### Task requirements:
The entries below are to be restated exactly, and their images are to be omitted.
BEGIN Data provided
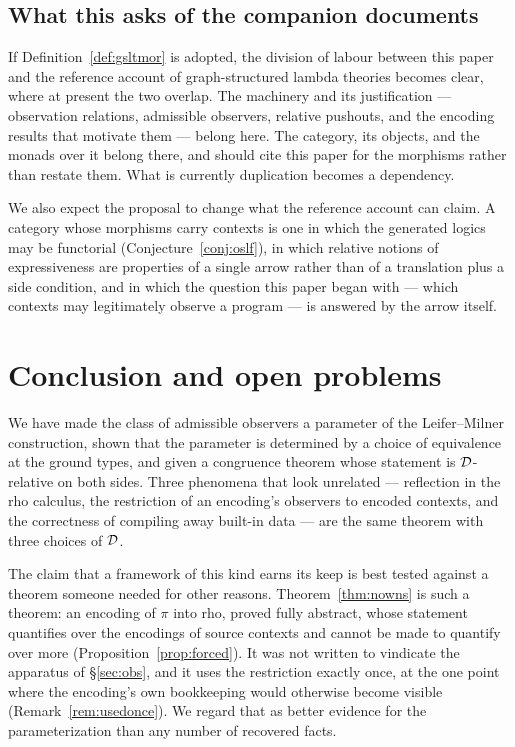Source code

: \documentclass{article}
\begin{document}
\subsection{What this asks of the companion documents}

If Definition~\ref{def:gsltmor} is adopted, the division of labour between this paper and the reference account of graph-structured lambda theories becomes clear, where at present the two overlap. The machinery and its justification --- observation relations, admissible observers, relative pushouts, and the encoding results that motivate them --- belong here. The category, its objects, and the monads over it belong there, and should cite this paper for the morphisms rather than restate them. What is currently duplication becomes a dependency.

We also expect the proposal to change what the reference account can claim. A category whose morphisms carry contexts is one in which the generated logics may be functorial (Conjecture~\ref{conj:oslf}), in which relative notions of expressiveness are properties of a single arrow rather than of a translation plus a side condition, and in which the question this paper began with --- which contexts may legitimately observe a program --- is answered by the arrow itself.

\section{Conclusion and open problems}

We have made the class of admissible observers a parameter of the Leifer--Milner construction, shown that the parameter is determined by a choice of equivalence at the ground types, and given a congruence theorem whose statement is $\D$-relative on both sides. Three phenomena that look unrelated --- reflection in the rho calculus, the restriction of an encoding's observers to encoded contexts, and the correctness of compiling away built-in data --- are the same theorem with three choices of $\D$.

The claim that a framework of this kind earns its keep is best tested against a theorem someone needed for other reasons. Theorem~\ref{thm:nowns} is such a theorem: an encoding of $\pi$ into rho, proved fully abstract, whose statement quantifies over the encodings of source contexts and cannot be made to quantify over more (Proposition~\ref{prop:forced}). It was not written to vindicate the apparatus of \S\ref{sec:obs}, and it uses the restriction exactly once, at the one point where the encoding's own bookkeeping would otherwise become visible (Remark~\ref{rem:usedonce}). We regard that as better evidence for the parameterization than any number of recovered facts.
\end{document}
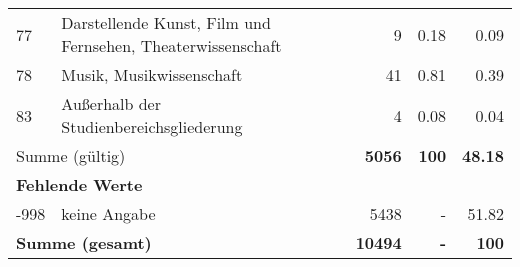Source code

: \begin{longtable}{lXrrr}
        77 & \multicolumn{1}{X}{Darstellende Kunst, Film und Fernsehen, Theaterwissenschaft} & %
          \num{9} &
          \num[round-mode=places,round-precision=2]{0,18} &
          \num[round-mode=places,round-precision=2]{0,09} \\

        78 & \multicolumn{1}{X}{Musik, Musikwissenschaft} & %
          \num{41} &
          \num[round-mode=places,round-precision=2]{0,81} &
          \num[round-mode=places,round-precision=2]{0,39} \\

        83 & \multicolumn{1}{X}{Außerhalb der Studienbereichsgliederung} & %
          \num{4} &
          \num[round-mode=places,round-precision=2]{0,08} &
          \num[round-mode=places,round-precision=2]{0,04} \\

     \midrule
     \multicolumn{2}{l}{Summe (gültig)} &
       \textbf{\num{5056}} &
     \textbf{100} &
       \textbf{\num[round-mode=places,round-precision=2]{48,18}} \\
     \multicolumn{5}{l}{\textbf{Fehlende Werte}}\\
       -998 &
       keine Angabe &
         \num{5438} &
        - &
         \num[round-mode=places,round-precision=2]{51,82} \\
     \midrule
     \multicolumn{2}{l}{\textbf{Summe (gesamt)}} &
          \textbf{\num{10494}} &
        \textbf{-} &
        \textbf{100} \\
     \bottomrule
     \end{longtable}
END Data provided
### Output for this task:
Source code

: \documentclass{article}
\begin{document}
\subsection{What this asks of the companion documents}

If Definition~\ref{def:gsltmor} is adopted, the division of labour between this paper and the reference account of graph-structured lambda theories becomes clear, where at present the two overlap. The machinery and its justification --- observation relations, admissible observers, relative pushouts, and the encoding results that motivate them --- belong here. The category, its objects, and the monads over it belong there, and should cite this paper for the morphisms rather than restate them. What is currently duplication becomes a dependency.

We also expect the proposal to change what the reference account can claim. A category whose morphisms carry contexts is one in which the generated logics may be functorial (Conjecture~\ref{conj:oslf}), in which relative notions of expressiveness are properties of a single arrow rather than of a translation plus a side condition, and in which the question this paper began with --- which contexts may legitimately observe a program --- is answered by the arrow itself.

\section{Conclusion and open problems}

We have made the class of admissible observers a parameter of the Leifer--Milner construction, shown that the parameter is determined by a choice of equivalence at the ground types, and given a congruence theorem whose statement is $\D$-relative on both sides. Three phenomena that look unrelated --- reflection in the rho calculus, the restriction of an encoding's observers to encoded contexts, and the correctness of compiling away built-in data --- are the same theorem with three choices of $\D$.

The claim that a framework of this kind earns its keep is best tested against a theorem someone needed for other reasons. Theorem~\ref{thm:nowns} is such a theorem: an encoding of $\pi$ into rho, proved fully abstract, whose statement quantifies over the encodings of source contexts and cannot be made to quantify over more (Proposition~\ref{prop:forced}). It was not written to vindicate the apparatus of \S\ref{sec:obs}, and it uses the restriction exactly once, at the one point where the encoding's own bookkeeping would otherwise become visible (Remark~\ref{rem:usedonce}). We regard that as better evidence for the parameterization than any number of recovered facts.
\end{document}
Source code

: \begin{longtable}{lXrrr}
        77 & \multicolumn{1}{X}{Darstellende Kunst, Film und Fernsehen, Theaterwissenschaft} & %
          \num{9} &
          \num[round-mode=places,round-precision=2]{0,18} &
          \num[round-mode=places,round-precision=2]{0,09} \\

        78 & \multicolumn{1}{X}{Musik, Musikwissenschaft} & %
          \num{41} &
          \num[round-mode=places,round-precision=2]{0,81} &
          \num[round-mode=places,round-precision=2]{0,39} \\

        83 & \multicolumn{1}{X}{Außerhalb der Studienbereichsgliederung} & %
          \num{4} &
          \num[round-mode=places,round-precision=2]{0,08} &
          \num[round-mode=places,round-precision=2]{0,04} \\

     \midrule
     \multicolumn{2}{l}{Summe (gültig)} &
       \textbf{\num{5056}} &
     \textbf{100} &
       \textbf{\num[round-mode=places,round-precision=2]{48,18}} \\
     \multicolumn{5}{l}{\textbf{Fehlende Werte}}\\
       -998 &
       keine Angabe &
         \num{5438} &
        - &
         \num[round-mode=places,round-precision=2]{51,82} \\
     \midrule
     \multicolumn{2}{l}{\textbf{Summe (gesamt)}} &
          \textbf{\num{10494}} &
        \textbf{-} &
        \textbf{100} \\
     \bottomrule
     \end{longtable}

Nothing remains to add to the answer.